WORK TASK →
Only the lines from the one containing "如果把这些业务包含的方法和数" to the end of the entries should be written out, each exactly as it stands, both ends included.

RECORDS FOR THE EXERCISE →
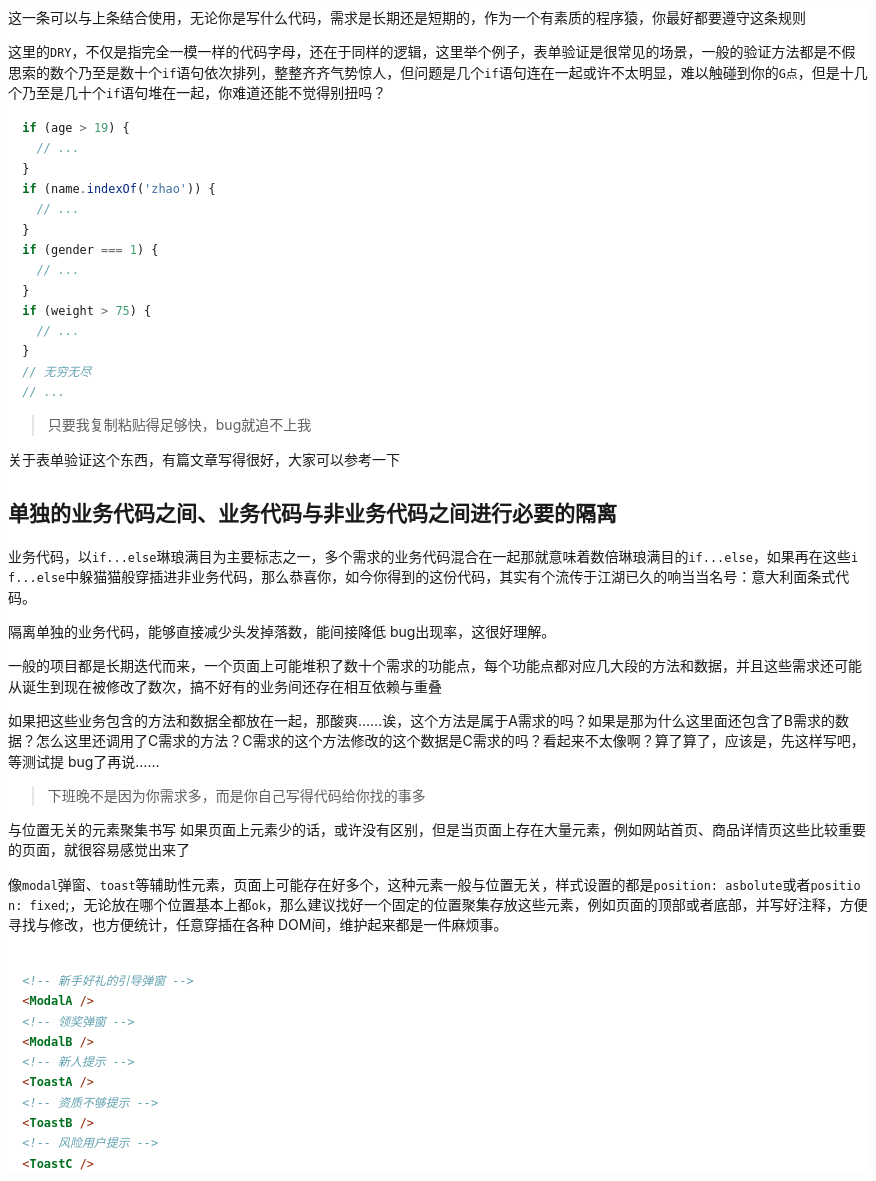 这一条可以与上条结合使用，无论你是写什么代码，需求是长期还是短期的，作为一个有素质的程序猿，你最好都要遵守这条规则

这里的`DRY`，不仅是指完全一模一样的代码字母，还在于同样的逻辑，这里举个例子，表单验证是很常见的场景，一般的验证方法都是不假思索的数个乃至是数十个`if`语句依次排列，整整齐齐气势惊人，但问题是几个`if`语句连在一起或许不太明显，难以触碰到你的`G点`，但是十几个乃至是几十个`if`语句堆在一起，你难道还能不觉得别扭吗？

```js
  if (age > 19) {
    // ...
  }
  if (name.indexOf('zhao')) {
    // ...
  }
  if (gender === 1) {
    // ...
  }
  if (weight > 75) {
    // ...
  }
  // 无穷无尽
  // ...
```

> 只要我复制粘贴得足够快，bug就追不上我

关于表单验证这个东西，有篇文章写得很好，大家可以参考一下

## 单独的业务代码之间、业务代码与非业务代码之间进行必要的隔离

业务代码，以`if...else`琳琅满目为主要标志之一，多个需求的业务代码混合在一起那就意味着数倍琳琅满目的`if...else`，如果再在这些`if...else`中躲猫猫般穿插进非业务代码，那么恭喜你，如今你得到的这份代码，其实有个流传于江湖已久的响当当名号：意大利面条式代码。

隔离单独的业务代码，能够直接减少头发掉落数，能间接降低 bug出现率，这很好理解。

一般的项目都是长期迭代而来，一个页面上可能堆积了数十个需求的功能点，每个功能点都对应几大段的方法和数据，并且这些需求还可能从诞生到现在被修改了数次，搞不好有的业务间还存在相互依赖与重叠

如果把这些业务包含的方法和数据全都放在一起，那酸爽……诶，这个方法是属于A需求的吗？如果是那为什么这里面还包含了B需求的数据？怎么这里还调用了C需求的方法？C需求的这个方法修改的这个数据是C需求的吗？看起来不太像啊？算了算了，应该是，先这样写吧，等测试提 bug了再说……

> 下班晚不是因为你需求多，而是你自己写得代码给你找的事多

与位置无关的元素聚集书写
如果页面上元素少的话，或许没有区别，但是当页面上存在大量元素，例如网站首页、商品详情页这些比较重要的页面，就很容易感觉出来了

像`modal`弹窗、`toast`等辅助性元素，页面上可能存在好多个，这种元素一般与位置无关，样式设置的都是`position: asbolute`或者`position: fixed`;，无论放在哪个位置基本上都`ok`，那么建议找好一个固定的位置聚集存放这些元素，例如页面的顶部或者底部，并写好注释，方便寻找与修改，也方便统计，任意穿插在各种 DOM间，维护起来都是一件麻烦事。

```html

  <!-- 新手好礼的引导弹窗 -->
  <ModalA />
  <!-- 领奖弹窗 -->
  <ModalB />
  <!-- 新人提示 -->
  <ToastA />
  <!-- 资质不够提示 -->
  <ToastB />
  <!-- 风险用户提示 -->
  <ToastC />

```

TASK RESPONSE →
如果把这些业务包含的方法和数据全都放在一起，那酸爽……诶，这个方法是属于A需求的吗？如果是那为什么这里面还包含了B需求的数据？怎么这里还调用了C需求的方法？C需求的这个方法修改的这个数据是C需求的吗？看起来不太像啊？算了算了，应该是，先这样写吧，等测试提 bug了再说……

> 下班晚不是因为你需求多，而是你自己写得代码给你找的事多

与位置无关的元素聚集书写
如果页面上元素少的话，或许没有区别，但是当页面上存在大量元素，例如网站首页、商品详情页这些比较重要的页面，就很容易感觉出来了

像`modal`弹窗、`toast`等辅助性元素，页面上可能存在好多个，这种元素一般与位置无关，样式设置的都是`position: asbolute`或者`position: fixed`;，无论放在哪个位置基本上都`ok`，那么建议找好一个固定的位置聚集存放这些元素，例如页面的顶部或者底部，并写好注释，方便寻找与修改，也方便统计，任意穿插在各种 DOM间，维护起来都是一件麻烦事。

```html

  <!-- 新手好礼的引导弹窗 -->
  <ModalA />
  <!-- 领奖弹窗 -->
  <ModalB />
  <!-- 新人提示 -->
  <ToastA />
  <!-- 资质不够提示 -->
  <ToastB />
  <!-- 风险用户提示 -->
  <ToastC />

```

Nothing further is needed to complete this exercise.